Historical Highlight: Nelson Field

An ‘Enterprising’ North Sea Discovery

In 1973 British Gas discovered the Wytch Farm oilfield in Dorset, England, which, with its offshore extension, became Europe’s biggest “onshore” oilfield.

Then-Prime Minister Margaret Thatcher asked her energy secretary, Peter Walker, what state-owned British Gas was doing with an oilfield, and said that it must be sold to the private sector, which they did. Soon after she found out that British Gas also had some oil interests in the North Sea, operated by Amoco – and she said they also should be sold.

Walker then bravely suggested that these North Sea interests, which included minority stakes in five commercial oilfields and a small stake in 19 other northern and central North Sea blocks, might form the basis for a new British oil company.

“Jolly good idea!” Mrs. Thatcher reportedly said, “and it shall be called Enterprise Oil.”

Thus in 1983 was born a remarkably successful company that its employees proudly dubbed “the world’s greatest independent oil company.”

AAPG member J. Myles Bowen , who in April will receive AAPG’s Pioneer Award at the Annual Convention and Exhibition in Houston, was Enterprise’s second employee – and on April 1, 1984, he was appointed exploration director.

Bowen quickly set about staffing his department and designing a daring and aggressive exploration-intensive business strategy. The company’s activities began in the British sector of the North Sea and later were expanded to Norway, Vietnam, Italy, Malaysia, Brazil, the Gulf of Mexico and six other countries.

Enterprise’s successful first two years of farm-ins and small company acquisitions were to be topped by a venture that became headline news: the Nelson discovery in North Sea Block 22/11.

Four Duds …

UK North Sea Block 22/11, on the Forties Montrose High in the Central Graben area about 200 kilometers east of Aberdeen, Scotland, had seen a history of unsuccessful exploration involving five companies drilling four inconclusive wells over two decades.

♦The first well, 22/11-1, was drilled by Gulf in 1967 and had the Permian Rotliegendes Formation as its objective – which was found wet.

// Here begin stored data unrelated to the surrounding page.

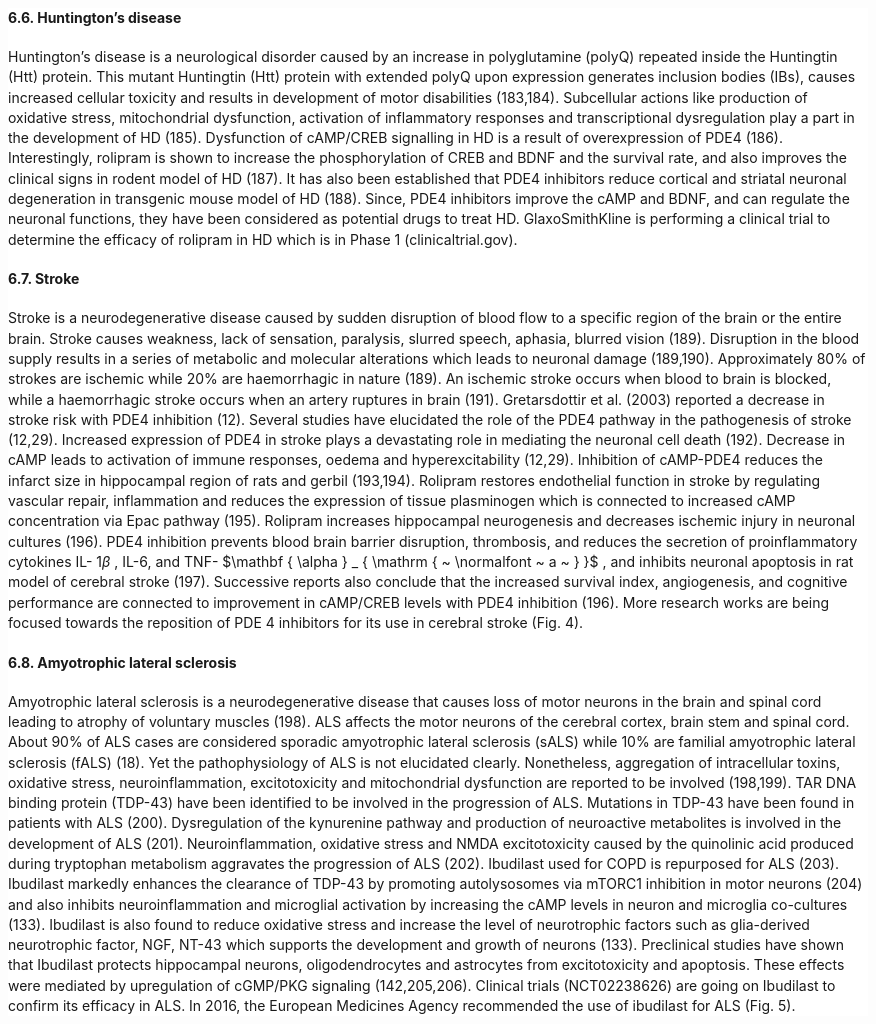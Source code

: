#### 6.6. Huntington’s disease

Huntington’s disease is a neurological disorder caused by an increase in polyglutamine (polyQ) repeated inside the Huntingtin (Htt) protein. This mutant Huntingtin (Htt) protein with extended polyQ upon expression generates inclusion bodies (IBs), causes increased cellular toxicity and results in development of motor disabilities (183,184). Subcellular actions like production of oxidative stress, mitochondrial dysfunction, activation of inflammatory responses and transcriptional dysregulation play a part in the development of HD (185). Dysfunction of cAMP/CREB signalling in HD is a result of overexpression of PDE4 (186). Interestingly, rolipram is shown to increase the phosphorylation of CREB and BDNF and the survival rate, and also improves the clinical signs in rodent model of HD (187). It has also been established that PDE4 inhibitors reduce cortical and striatal neuronal degeneration in transgenic mouse model of HD (188). Since, PDE4 inhibitors improve the cAMP and BDNF, and can regulate the neuronal functions, they have been considered as potential drugs to treat HD. GlaxoSmithKline is performing a clinical trial to determine the efficacy of rolipram in HD which is in Phase 1 (clinicaltrial.gov).

#### 6.7. Stroke

Stroke is a neurodegenerative disease caused by sudden disruption of blood flow to a specific region of the brain or the entire brain. Stroke causes weakness, lack of sensation, paralysis, slurred speech, aphasia, blurred vision (189). Disruption in the blood supply results in a series of metabolic and molecular alterations which leads to neuronal damage (189,190). Approximately $80 \%$ of strokes are ischemic while $20 \%$ are haemorrhagic in nature (189). An ischemic stroke occurs when blood to brain is blocked, while a haemorrhagic stroke occurs when an artery ruptures in brain (191). Gretarsdottir et al. (2003) reported a decrease in stroke risk with PDE4 inhibition (12). Several studies have elucidated the role of the PDE4 pathway in the pathogenesis of stroke (12,29). Increased expression of PDE4 in stroke plays a devastating role in mediating the neuronal cell death (192). Decrease in cAMP leads to activation of immune responses, oedema and hyperexcitability (12,29). Inhibition of cAMP-PDE4 reduces the infarct size in hippocampal region of rats and gerbil  (193,194). Rolipram restores endothelial function in stroke by regulating vascular repair, inflammation and reduces the expression of tissue plasminogen which is connected to increased cAMP concentration via Epac pathway (195). Rolipram increases hippocampal neurogenesis and decreases ischemic injury in neuronal cultures (196). PDE4 inhibition prevents blood brain barrier disruption, thrombosis, and reduces the secretion of proinflammatory cytokines IL- $1 \beta$ , IL-6, and TNF- $\mathbf { \alpha } _ { \mathrm { ~ \normalfont ~ a ~ } }$ , and inhibits neuronal apoptosis in rat model of cerebral stroke (197). Successive reports also conclude that the increased survival index, angiogenesis, and cognitive performance are connected to improvement in cAMP/CREB levels with PDE4 inhibition (196). More research works are being focused towards the reposition of PDE 4 inhibitors for its use in cerebral stroke (Fig. 4).

#### 6.8. Amyotrophic lateral sclerosis

Amyotrophic lateral sclerosis is a neurodegenerative disease that causes loss of motor neurons in the brain and spinal cord leading to atrophy of voluntary muscles (198). ALS affects the motor neurons of the cerebral cortex, brain stem and spinal cord. About $90 \%$ of ALS cases are considered sporadic amyotrophic lateral sclerosis (sALS) while $10 \%$ are familial amyotrophic lateral sclerosis (fALS) (18). Yet the pathophysiology of ALS is not elucidated clearly. Nonetheless, aggregation of intracellular toxins, oxidative stress, neuroinflammation, excitotoxicity and mitochondrial dysfunction are reported to be involved (198,199). TAR DNA binding protein (TDP-43) have been identified to be involved in the progression of ALS. Mutations in TDP-43 have been found in patients with ALS (200). Dysregulation of the kynurenine pathway and production of neuroactive metabolites is involved in the development of ALS (201). Neuroinflammation, oxidative stress and NMDA excitotoxicity caused by the quinolinic acid produced during tryptophan metabolism aggravates the progression of ALS (202). Ibudilast used for COPD is repurposed for ALS (203). Ibudilast markedly enhances the clearance of TDP-43 by promoting autolysosomes via mTORC1 inhibition in motor neurons (204) and also inhibits neuroinflammation and microglial activation by increasing the cAMP levels in neuron and microglia co-cultures (133). Ibudilast is also found to reduce oxidative stress and increase the level of neurotrophic factors such as glia-derived neurotrophic factor, NGF, NT-43 which supports the development and growth of neurons (133). Preclinical studies have shown that Ibudilast protects hippocampal neurons, oligodendrocytes and astrocytes from excitotoxicity and apoptosis. These effects were mediated by upregulation of cGMP/PKG signaling (142,205,206). Clinical trials (NCT02238626) are going on Ibudilast to confirm its efficacy in ALS.  In 2016, the European Medicines Agency recommended the use of ibudilast for ALS (Fig. 5).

Electric logs, however, indicated a “ratty” hydrocarbon-bearing uppermost Paleocene sandy interval with a gross column of 178 feet that on an open-hole drill stem test produced only water and oil-cut mud.

The well was not tested further.

♦Some five years later, in 1972, Conoco drilled a second well in the block that only found oil shows in the “ratty” Upper Paleocene sands.

♦Eleven years later Conoco drilled a third well that was also abandoned as a dry hole.

The chain of events that led to the discovery of the Nelson Field started in 1985, when Enterprise Oil and its partners carried out a detailed seismic survey over the Montrose Field and its undeveloped neighbor Arbroath in the block immediately south of Block 22/11, with the objective of convincing the authorities that the latter was a separate field, because that had important consequent tax benefits.

The resulting interpretation proved conclusively the two fields were separate Upper Paleocene Forties Formation accumulations, restricted laterally within NNW-SSE trending sand lobes and separated from each other by shaly “inter-channel” zones.

In 1985, as these studies continued, Enterprise entered into discussions with the Conoco/Chevron/Britoil group with a view to earn farm-in equity by drilling wells in nine of their blocks.

One of the blocks that Enterprise Oil had insisted be in the deal was 22/11.

The only data available to Enterprise Oil on the block was the Gulf well 22/11-1, plus a very old regional seismic well-tie line running from the UK coast to Norway passing across Gulf’s well. Geophysicist Dave Rhodes and geologist (and AAPG member) Mike Whyatt, working on the Montrose/Arbroath field separation issue, studied it, immediately saw the similarity and concluded that Gulf’s well 22/11-1 had penetrated a shaly Upper Paleocene “inter-channel” sequence – with good seismic evidence of thick channel sands immediately to the east and west.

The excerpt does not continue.